(2) Acquisitions and Transactions
Liz Lange and Completely Me by Liz Lange Brands
On September 4, 2012, Cherokee and LLM Management Co., LLC (the “Seller”) entered into an Asset Purchase Agreement (the “Asset Purchase Agreement”), pursuant to which Cherokee acquired various assets related to the “Liz Lange” and “Completely Me by Liz Lange” brands (the “Assets” and such transaction, the “Acquisition”). The Acquisition closed on September 4, 2012. As consideration for the Acquisition, Cherokee agreed to pay a cash purchase price equal to $13.1 million, with $12.6 million paid by Cherokee concurrently with the closing and with $500,000 of which we agreed to place in an escrow fund that is to be released no later than March 31, 2013, subject to any funds which we recover or that are to be retained pursuant to indemnification claims. In addition, Cherokee agreed to pay to the Seller additional earn-out payments of $400,000 and $500,000 (for a total of up to $900,000 in contingent consideration), which consideration is payable upon our satisfaction of certain revenues attributable to the Assets during the remainder of 2012 and during 2013. In addition, as part of the Acquisition, Cherokee agreed to assume the Seller’s obligations under various agreements, which include a consulting agreement with Ms. Lange as well as certain existing license agreements relating to the Assets. The Asset Purchase Agreement contains various covenants, indemnities, and representations and warranties that are customary for transactions of this type. For additional information regarding the Acquisition and the Asset Purchase Agreement, please see Cherokee’s Current Report on Form 8-K dated September 4, 2012 and filed with the Commission on September 6, 2012.
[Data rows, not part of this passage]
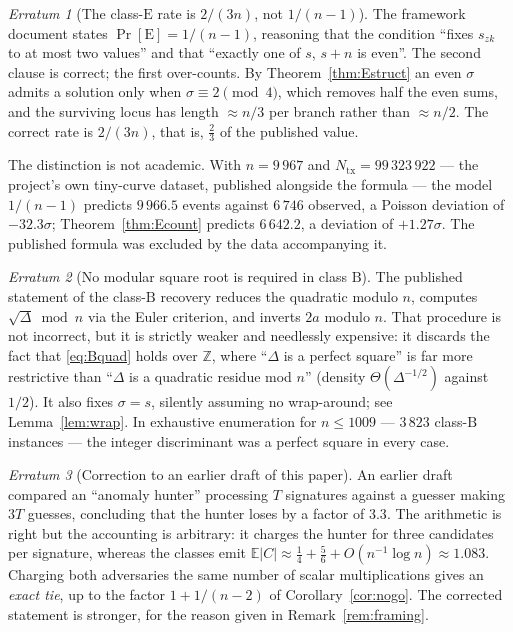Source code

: \documentclass[11pt,a4paper]{article}
\theoremstyle{plain}
\theoremstyle{definition}
\theoremstyle{remark}
\newtheorem{erratum}{Erratum}
\newcommand{\Zz}{\mathbb{Z}}
\newcommand{\Ex}{\mathbb{E}}
\newcommand{\Pro}{\Pr}
\newcommand{\szk}{s_{zk}}
\newcommand{\clB}{\mathrm{B}}
\newcommand{\clE}{\mathrm{E}}
\begin{document}
\begin{erratum}[The class-$\clE$ rate is $2/(3n)$, not $1/(n-1)$]\label{err:E}
The framework document states $\Pro[\clE] = 1/(n-1)$, reasoning that the condition ``fixes $\szk$
to at most two values'' and that ``exactly one of $s$, $s+n$ is even''. The second clause is
correct; the first over-counts. By Theorem~\ref{thm:Estruct} an even $\sigma$ admits a solution
only when $\sigma \equiv 2 \pmod 4$, which removes half the even sums, and the surviving locus has
length $\approx n/3$ per branch rather than $\approx n/2$. The correct rate is $2/(3n)$, that is,
$\tfrac23$ of the published value.

The distinction is not academic. With $n = 9\,967$ and $N_{\mathrm{tx}} = 99\,323\,922$ --- the
project's own tiny-curve dataset, published alongside the formula --- the model $1/(n-1)$ predicts
$9\,966.5$ events against $6\,746$ observed, a Poisson deviation of $-32.3\sigma$;
Theorem~\ref{thm:Ecount} predicts $6\,642.2$, a deviation of $+1.27\sigma$. The published formula
was excluded by the data accompanying it.
\end{erratum}

\begin{erratum}[No modular square root is required in class $\clB$]\label{err:B}
The published statement of the class-$\clB$ recovery reduces the quadratic modulo $n$, computes
$\sqrt{\Delta} \bmod n$ via the Euler criterion, and inverts $2a$ modulo $n$. That procedure is
not incorrect, but it is strictly weaker and needlessly expensive: it discards the fact that
\eqref{eq:Bquad} holds over $\Zz$, where ``$\Delta$ is a perfect square'' is far more restrictive
than ``$\Delta$ is a quadratic residue mod $n$'' (density $\Theta(\Delta^{-1/2})$ against $1/2$).
It also fixes $\sigma = s$, silently assuming no wrap-around; see Lemma~\ref{lem:wrap}. In
exhaustive enumeration for $n \le 1009$ --- $3\,823$ class-$\clB$ instances --- the integer
discriminant was a perfect square in every case.
\end{erratum}

\begin{erratum}[Correction to an earlier draft of this paper]\label{err:self}
An earlier draft compared an ``anomaly hunter'' processing $T$ signatures against a guesser making
$3T$ guesses, concluding that the hunter loses by a factor of $3.3$. The arithmetic is right but
the accounting is arbitrary: it charges the hunter for three candidates per signature, whereas the
classes emit $\Ex|C| \approx \tfrac14 + \tfrac56 + O(n^{-1}\log n) \approx 1.083$. Charging both
adversaries the same number of scalar multiplications gives an \emph{exact tie}, up to the factor
$1 + 1/(n-2)$ of Corollary~\ref{cor:nogo}. The corrected statement is stronger, for the reason
given in Remark~\ref{rem:framing}.
\end{erratum}
\end{document}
There were no trademark acquisitions during the comparable period last year.
Cherokee Brands LLC
On October 26, 2012, the Company contributed substantially all the domestic rights of the Company’s “Liz Lange” and “Completely Me by Liz Lange” brands to Cherokee Brands, LLC, a newly formed, wholly-owned subsidiary of the Company. No gain or loss was recognized as a result of this intercompany transaction. Further, as a condition to such contribution, Cherokee Brands, LLC executed a continuing security agreement, a trademark security agreement and a continuing guarantee in substantially the same forms that were executed by Cherokee and Spell C. LLC (as applicable) pursuant to our Loan Agreement with JPMorgan Chase.